Published: University College London (University of London) 2011
Subjects:
004
Online Access:http://ethos.bl.uk/OrderDetails.do?uin=uk.bl.ethos.565302
Description
Summary:Diffusion magnetic resonance imaging (MRI) is a technique that allows us to probe the microstructure of materials. The standard technique in diffusion MRI is diffusion tensor imaging (DTI). However, DTI can only model a single fibre orientation and fails in regions of complex microstructure. Multiple-fibre algorithms aim to overcome this limitation of DTI, but there remain many questions about which multiple-fibre algorithms are most promising and how best to exploit them in tractography. This work focuses on exploring the potential of multiple-fibre reconstructions and preparing them for transfer to the clinical arena. We provide a standardised framework for comparing multiple-fibre algorithms and use it for a robust comparison of standard algorithms, such as persistent angular structure (PAS) MRI, spherical deconvolution (SD), maximum entropy SD (MESD), constrained SD (CSD) and QBall. An output of this framework is the parameter settings of the algorithms that maximise the consistency of reconstructions. We show that non-linear algorithms, and CSD in particular, provide the most consistent reconstructions. Next, we investigate features of the reconstructions that can be exploited to improve tractography. We show that the peak shapes of multiple-fibre reconstructions can be used to predict anisotropy in the uncertainty of fibre-orientation estimates.

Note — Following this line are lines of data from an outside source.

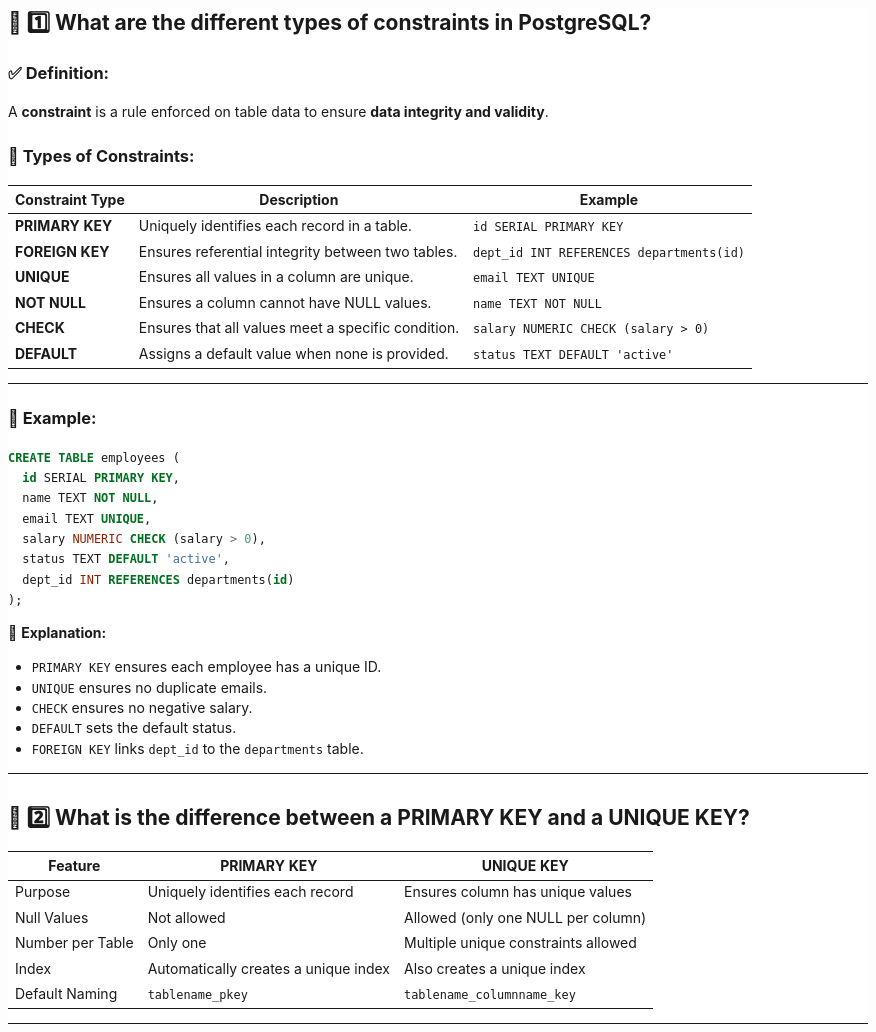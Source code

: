 ## 🧱 **1️⃣ What are the different types of constraints in PostgreSQL?**

### ✅ **Definition:**

A **constraint** is a rule enforced on table data to ensure **data integrity and validity**.

### 🧩 **Types of Constraints:**

| Constraint Type | Description                                        | Example                                  |
| --------------- | -------------------------------------------------- | ---------------------------------------- |
| **PRIMARY KEY** | Uniquely identifies each record in a table.        | `id SERIAL PRIMARY KEY`                  |
| **FOREIGN KEY** | Ensures referential integrity between two tables.  | `dept_id INT REFERENCES departments(id)` |
| **UNIQUE**      | Ensures all values in a column are unique.         | `email TEXT UNIQUE`                      |
| **NOT NULL**    | Ensures a column cannot have NULL values.          | `name TEXT NOT NULL`                     |
| **CHECK**       | Ensures that all values meet a specific condition. | `salary NUMERIC CHECK (salary > 0)`      |
| **DEFAULT**     | Assigns a default value when none is provided.     | `status TEXT DEFAULT 'active'`           |

---

### 🧾 **Example:**

```sql
CREATE TABLE employees (
  id SERIAL PRIMARY KEY,
  name TEXT NOT NULL,
  email TEXT UNIQUE,
  salary NUMERIC CHECK (salary > 0),
  status TEXT DEFAULT 'active',
  dept_id INT REFERENCES departments(id)
);
```

🧠 **Explanation:**

* `PRIMARY KEY` ensures each employee has a unique ID.
* `UNIQUE` ensures no duplicate emails.
* `CHECK` ensures no negative salary.
* `DEFAULT` sets the default status.
* `FOREIGN KEY` links `dept_id` to the `departments` table.

---

## 🔑 **2️⃣ What is the difference between a PRIMARY KEY and a UNIQUE KEY?**

| Feature          | PRIMARY KEY                          | UNIQUE KEY                          |
| ---------------- | ------------------------------------ | ----------------------------------- |
| Purpose          | Uniquely identifies each record      | Ensures column has unique values    |
| Null Values      | Not allowed                          | Allowed (only one NULL per column)  |
| Number per Table | Only one                             | Multiple unique constraints allowed |
| Index            | Automatically creates a unique index | Also creates a unique index         |
| Default Naming   | `tablename_pkey`                     | `tablename_columnname_key`          |

---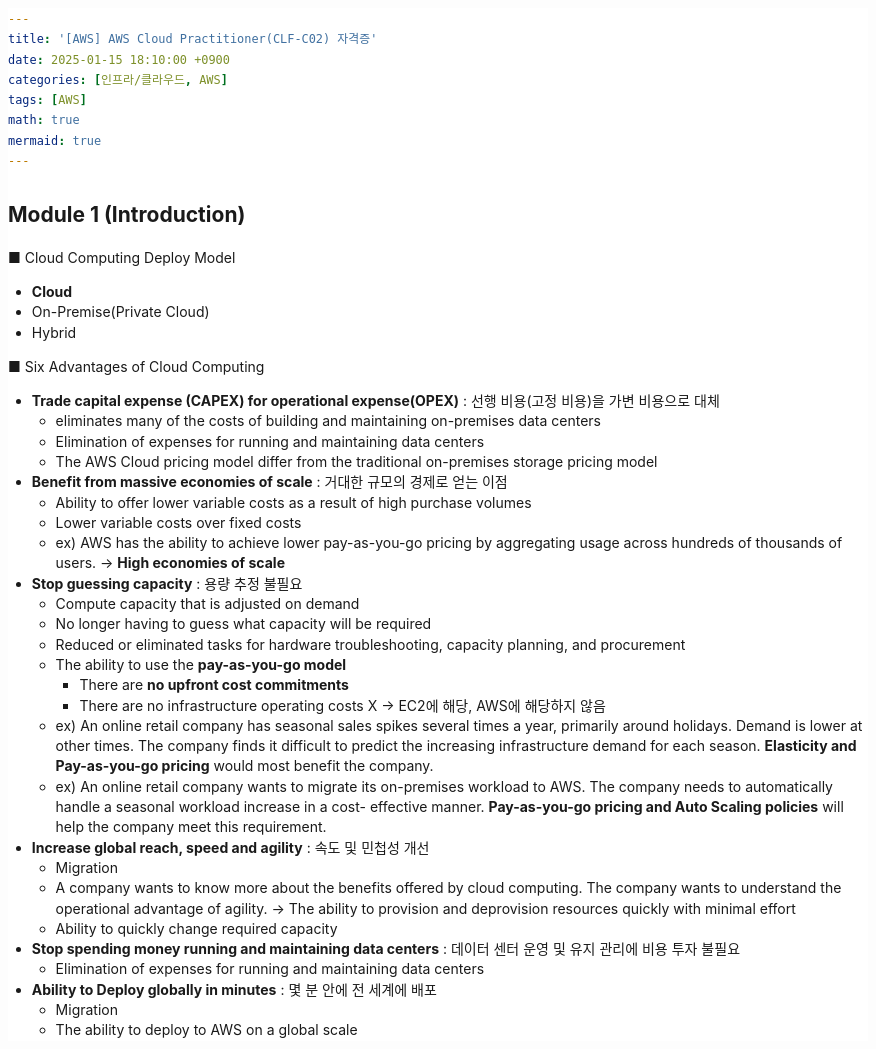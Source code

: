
 ```yaml
---
title: '[AWS] AWS Cloud Practitioner(CLF-C02) 자격증'
date: 2025-01-15 18:10:00 +0900
categories: [인프라/클라우드, AWS]
tags: [AWS]
math: true
mermaid: true
---
```


## Module 1 (Introduction)
■ Cloud Computing Deploy Model
  - **Cloud**
  - On-Premise(Private Cloud)
  - Hybrid

■ Six Advantages of Cloud Computing
  - **Trade capital expense (CAPEX) for operational expense(OPEX)** : 선행 비용(고정 비용)을 가변 비용으로 대체
    - eliminates many of the costs of building and maintaining on-premises data centers
    - Elimination of expenses for running and maintaining data centers
    - The AWS Cloud pricing model differ from the traditional on-premises storage pricing model
  - **Benefit from massive economies of scale** : 거대한 규모의 경제로 얻는 이점
    - Ability to offer lower variable costs as a result of high purchase volumes
    - Lower variable costs over fixed costs
    - ex) AWS has the ability to achieve lower pay-as-you-go pricing by aggregating usage across hundreds of thousands of users. -> **High economies of scale**
  - **Stop guessing capacity** : 용량 추정 불필요
    - Compute capacity that is adjusted on demand
    - No longer having to guess what capacity will be required
    - Reduced or eliminated tasks for hardware troubleshooting, capacity planning, and procurement
    - The ability to use the **pay-as-you-go model**
      - There are **no upfront cost commitments**
      - There are no infrastructure operating costs X -> EC2에 해당, AWS에 해당하지 않음
    - ex) An online retail company has seasonal sales spikes several times a year, primarily around holidays. Demand is lower at other times. The company finds it difficult to predict the increasing infrastructure demand for each season. **Elasticity and Pay-as-you-go pricing** would most benefit the company.
    - ex) An online retail company wants to migrate its on-premises workload to AWS. The company needs to automatically handle a seasonal workload increase in a cost- effective manner. **Pay-as-you-go pricing and Auto Scaling policies** will help the company meet this requirement.
  - **Increase global reach, speed and agility** : 속도 및 민첩성 개선
    - Migration
    - A company wants to know more about the benefits offered by cloud computing. The company wants to understand the operational advantage of agility. -> The ability to provision and deprovision resources quickly with minimal effort
    - Ability to quickly change required capacity
  - **Stop spending money running and maintaining data centers** : 데이터 센터 운영 및 유지 관리에 비용 투자 불필요
    - Elimination of expenses for running and maintaining data centers
  - **Ability to Deploy globally in minutes** : 몇 분 안에 전 세계에 배포
    - Migration
    - The ability to deploy to AWS on a global scale

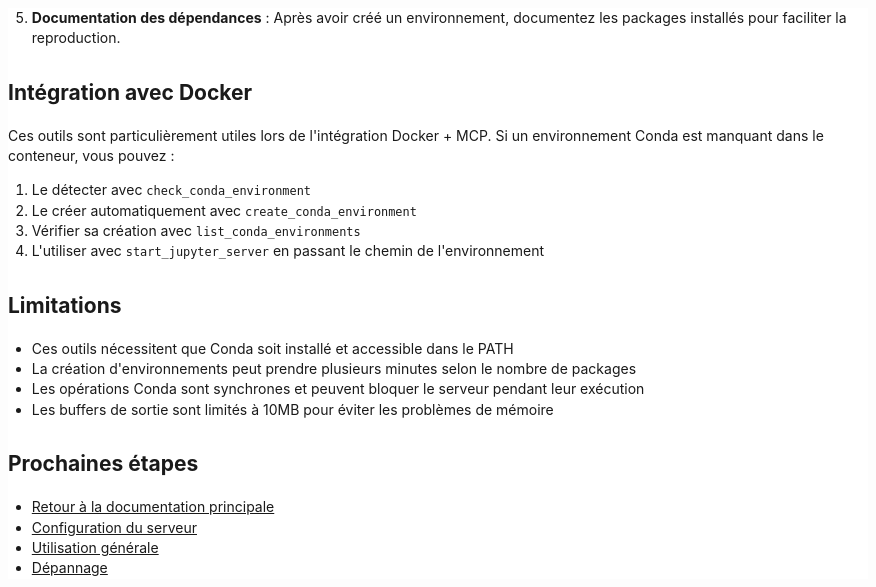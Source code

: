 5. **Documentation des dépendances** : Après avoir créé un environnement, documentez les packages installés pour faciliter la reproduction.

## Intégration avec Docker

Ces outils sont particulièrement utiles lors de l'intégration Docker + MCP. Si un environnement Conda est manquant dans le conteneur, vous pouvez :

1. Le détecter avec `check_conda_environment`
2. Le créer automatiquement avec `create_conda_environment`
3. Vérifier sa création avec `list_conda_environments`
4. L'utiliser avec `start_jupyter_server` en passant le chemin de l'environnement

## Limitations

- Ces outils nécessitent que Conda soit installé et accessible dans le PATH
- La création d'environnements peut prendre plusieurs minutes selon le nombre de packages
- Les opérations Conda sont synchrones et peuvent bloquer le serveur pendant leur exécution
- Les buffers de sortie sont limités à 10MB pour éviter les problèmes de mémoire

## Prochaines étapes

- [Retour à la documentation principale](../README.md)
- [Configuration du serveur](CONFIGURATION.md)
- [Utilisation générale](USAGE.md)
- [Dépannage](TROUBLESHOOTING.md)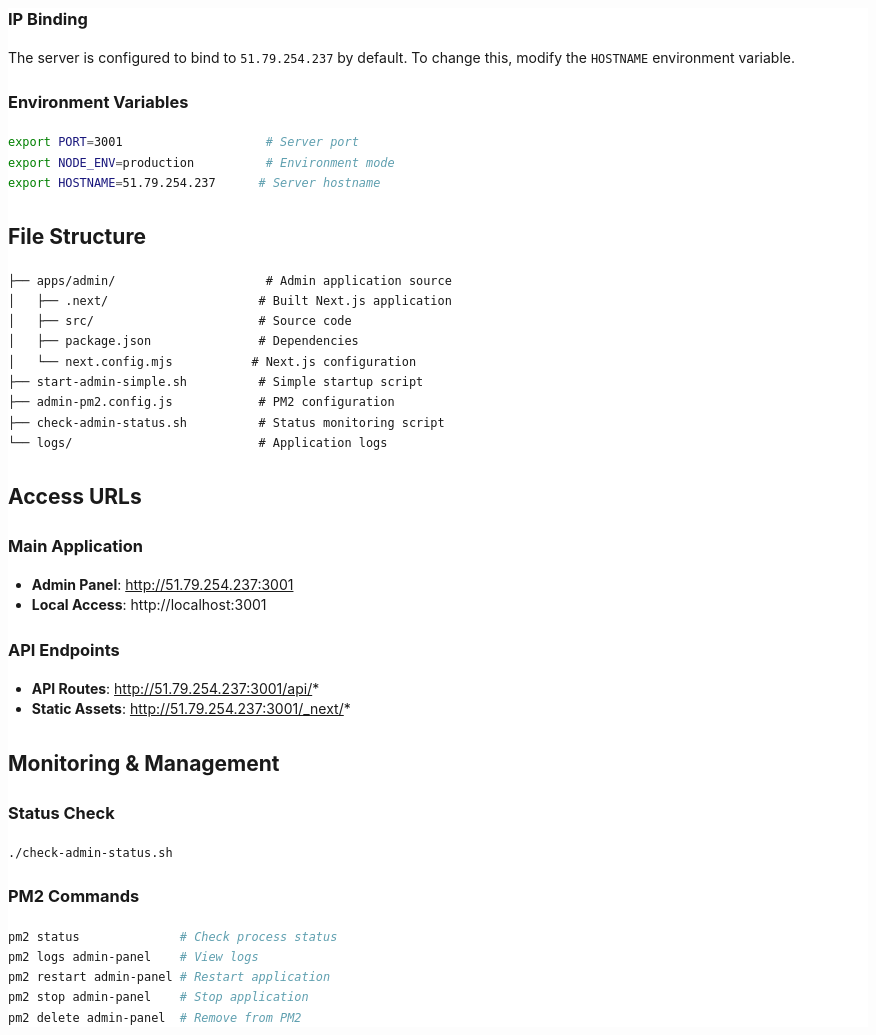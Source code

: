 ### IP Binding
The server is configured to bind to `51.79.254.237` by default.
To change this, modify the `HOSTNAME` environment variable.

### Environment Variables
```bash
export PORT=3001                    # Server port
export NODE_ENV=production          # Environment mode
export HOSTNAME=51.79.254.237      # Server hostname
```

## File Structure
```
├── apps/admin/                     # Admin application source
│   ├── .next/                     # Built Next.js application
│   ├── src/                       # Source code
│   ├── package.json               # Dependencies
│   └── next.config.mjs           # Next.js configuration
├── start-admin-simple.sh          # Simple startup script
├── admin-pm2.config.js            # PM2 configuration
├── check-admin-status.sh          # Status monitoring script
└── logs/                          # Application logs
```

## Access URLs

### Main Application
- **Admin Panel**: http://51.79.254.237:3001
- **Local Access**: http://localhost:3001

### API Endpoints
- **API Routes**: http://51.79.254.237:3001/api/*
- **Static Assets**: http://51.79.254.237:3001/_next/*

## Monitoring & Management

### Status Check
```bash
./check-admin-status.sh
```

### PM2 Commands
```bash
pm2 status              # Check process status
pm2 logs admin-panel    # View logs
pm2 restart admin-panel # Restart application
pm2 stop admin-panel    # Stop application
pm2 delete admin-panel  # Remove from PM2
```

We design an experiment that exploits this information in the probabilistic index of connectivity (PICo) tractography algorithm. We then compare PICo tractography results using information about peak shape and sharpness to estimate uncertainty with PICo results using only the peak sharpness to estimate uncertainty and show structured differences. The final contribution of this work is a robust algorithm for calibrating PICo that overcomes some of the limitations of the original algorithm. We finish with some early exploratory work that aims to estimate the distribution of fibre-orientations in a voxel using features of the reconstruction.